Wednesday, February 5, 2014

Rwanda: Virage, courage et camouflet; les tendances 2014


Par Cécil Kami
Democracy Human Rights
Le 2 Février 2014


Dès octobre de l’année passée déjà et à la suite de la déconfiture des Forces armées rwandaises (RDF), aile M23, l’on pouvait subodorer des chamboulements dans les rapports de force et/ou des alliances au sein de l’espace politique des Grands lacs, plus particulièrement au Rwanda. « Il se mijote un truc », écrivais-je alors, même si, par la même occasion, je me demandais de quoi demain sera fait. Trois mois après, l’équation est toujours à plusieurs inconnues et ce, malgré d'importantes pièces de ce puzzle qui se mettent tout doucement en place. Les mythes (entourant (la sainteté du Fpr) perdent de leur superbe et les tabous (concernant la démonisation des Fdlr) ne tiennent presque plus personne.

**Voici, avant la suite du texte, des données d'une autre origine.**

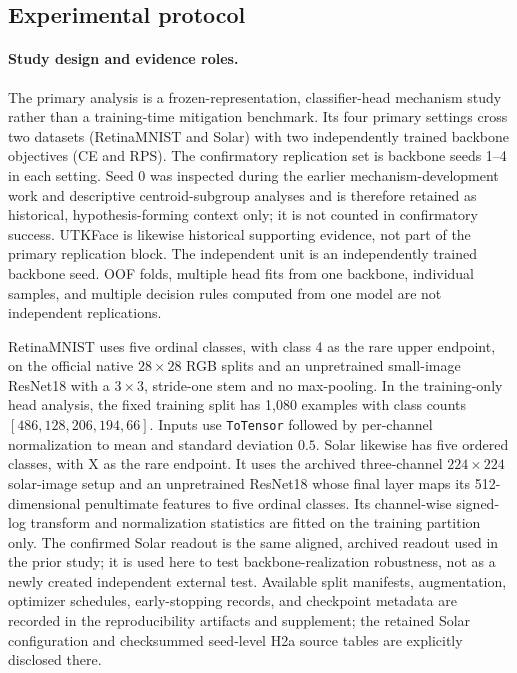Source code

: \subsection{Experimental protocol}

\paragraph{Study design and evidence roles.}
The primary analysis is a frozen-representation, classifier-head mechanism study rather than a training-time mitigation benchmark. Its four primary settings cross two datasets (RetinaMNIST and Solar) with two independently trained backbone objectives (CE and RPS). The confirmatory replication set is backbone seeds 1--4 in each setting. Seed 0 was inspected during the earlier mechanism-development work and descriptive centroid-subgroup analyses and is therefore retained as historical, hypothesis-forming context only; it is not counted in confirmatory success. UTKFace is likewise historical supporting evidence, not part of the primary replication block. The independent unit is an independently trained backbone seed. OOF folds, multiple head fits from one backbone, individual samples, and multiple decision rules computed from one model are not independent replications.

RetinaMNIST uses five ordinal classes, with class 4 as the rare upper endpoint, on the official native \(28\times28\) RGB splits and an unpretrained small-image ResNet18 with a \(3\times3\), stride-one stem and no max-pooling. In the training-only head analysis, the fixed training split has 1,080 examples with class counts \([486,128,206,194,66]\). Inputs use \texttt{ToTensor} followed by per-channel normalization to mean and standard deviation \(0.5\). Solar likewise has five ordered classes, with X as the rare endpoint. It uses the archived three-channel \(224\times224\) solar-image setup and an unpretrained ResNet18 whose final layer maps its 512-dimensional penultimate features to five ordinal classes. Its channel-wise signed-log transform and normalization statistics are fitted on the training partition only. The confirmed Solar readout is the same aligned, archived readout used in the prior study; it is used here to test backbone-realization robustness, not as a newly created independent external test. Available split manifests, augmentation, optimizer schedules, early-stopping records, and checkpoint metadata are recorded in the reproducibility artifacts and supplement; the retained Solar configuration and checksummed seed-level H2a source tables are explicitly disclosed there.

D’ores et déjà donc, certaines tendances se dessinent clairement et sans devoir recourir à une boule de cristal, il est relativement aisé de prédire quelques-uns des faits qui inspireront certaines grandes décisions au cours de cette année-ci. 

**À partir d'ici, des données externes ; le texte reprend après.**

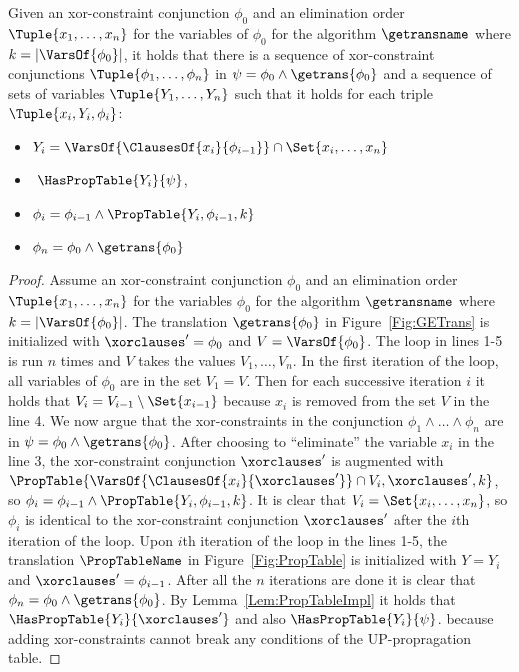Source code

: \begin{lemma}
\label{Lem:GEConjunctions}
Given an xor-constraint conjunction $\phi_0$ 
and an elimination order
$\Tuple{x_1,\dots,x_n}$ for the variables of $\phi_0$ for the algorithm
$\getransname$ where $k=|\VarsOf{\phi_0}|$, it holds that there is a sequence of xor-constraint conjunctions $
\Tuple{\phi_1,\dots,\phi_n}$ in $ \psi = \phi_0 \wedge \getrans{\phi_0} $ and a sequence of sets of variables
$\Tuple{Y_1,\dots,Y_n}$ such that
it holds for each triple $ \Tuple{x_i,Y_i,\phi_i}$:
\begin{itemize}
\item $ Y_i = \VarsOf{\ClausesOf{x_i}{\phi_{i-1}}} \cap \Set{x_i,\dots,x_n} $
\item $ \HasPropTable{Y_i}{\psi}$,
\item $\phi_i = \phi_{i-1} \wedge \PropTable{Y_i,\phi_{i-1}, k}$
\item $\phi_n = \phi_0 \wedge \getrans{\phi_0}$
\end{itemize}
\end{lemma}
\begin{proof}
Assume an xor-constraint conjunction $ \phi_0 $ and an elimination
order $ \Tuple{x_1,\dots,x_n}$ for the variables $ \phi_0$
for the algorithm $ \getransname$ where $k=|\VarsOf{\phi_0}|$.
The translation $ \getrans{\phi_0} $ in Figure~\ref{Fig:GETrans} is initialized with $ \xorclauses' = \phi_0
$ and $ V = \VarsOf{\phi_0} $. The loop in lines 1-5 is run $n$ times and $V$
takes the values $ V_1,\dots,V_n$. In the first iteration of the loop, all
variables of $ \phi_0 $ are in the set $ V_1 = V$. Then for each successive
iteration $ i $ it holds that $ V_i = V_{i-1} \setminus \Set{x_{i-1}} $ because
$ x_i $ is removed from the set $ V$ in the line 4. 
We now argue that the xor-constraints in the conjunction  $ \phi_1 \wedge \dots \wedge \phi_n$ are in $ \psi = \phi_0 \wedge \getrans{\phi_0} $. 
After choosing to ``eliminate'' the variable $ x_i$ in the line 3, the
xor-constraint conjunction $ \xorclauses' $ is augmented with $
\PropTable{\VarsOf{\ClausesOf{x_i}{\xorclauses'}} \cap V_i, \xorclauses', k}$,
    so $\phi_i = \phi_{i-1} \wedge \PropTable{Y_i,\phi_{i-1}, k}$.
It is clear that $ V_i = \Set{x_i, \dots, x_n}$, so $ \phi_i $ is identical to
the xor-constraint conjunction $ \xorclauses'$ after the $i$th iteration of the
loop.
Upon $i$th iteration of the loop in the lines 1-5,       
the translation $ \PropTableName $ in Figure~\ref{Fig:PropTable} is initialized
with $Y = Y_i $ and $ \xorclauses' = \phi_{i-1}$. 
After all the $n$ iterations are done it is clear that $ \phi_n = \phi_0
\wedge \getrans{\phi_0}$.
By Lemma~\ref{Lem:PropTableImpl} 
it holds that $ \HasPropTable{Y_i}{\xorclauses'}$
and also $ \HasPropTable{Y_i}{\psi}$.
because adding xor-constraints cannot break any conditions
of the UP-propragation table.
\end{proof}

D’entrée de jeu, le grand fauteur de trouble de la sous-région a annoncé une année « pénible » et, comme par hasard, juste quelques jours après, un de ses anciens frères d’armes rendait l’âme en Afrique australe, assassiné par des sicaires que tout désigne comme venant de Kigali. L'infortuné avait des liens avec un chef d'état que Kagame menaça un jour de « cogner ». Ceci expliquerait-il cela? Toujours est-il que ce qui, en d’autres temps, aurait pu n'être perçu que comme un « habituel » assassinat politique de la part d’un pouvoir intolérant et anti-démocratique conçu dans les caves de Basiima House, s’avérera finalement être un palier supplémentaire franchi par le même pouvoir dans sa marche vers une décomposition certaine. Les afande ne peuvent en effet plus faire semblant: ils se savent condamnés et, grands preneurs de risques, ils jouent ouvertement le tout pour le tout. Jusque-là, ils tuaient et niaient, mais maintenant, ils inaugurent l’année en célébrant un crime et en incitant leurs inconditionnels à en commettre davantage. C’est le tournant du désespoir.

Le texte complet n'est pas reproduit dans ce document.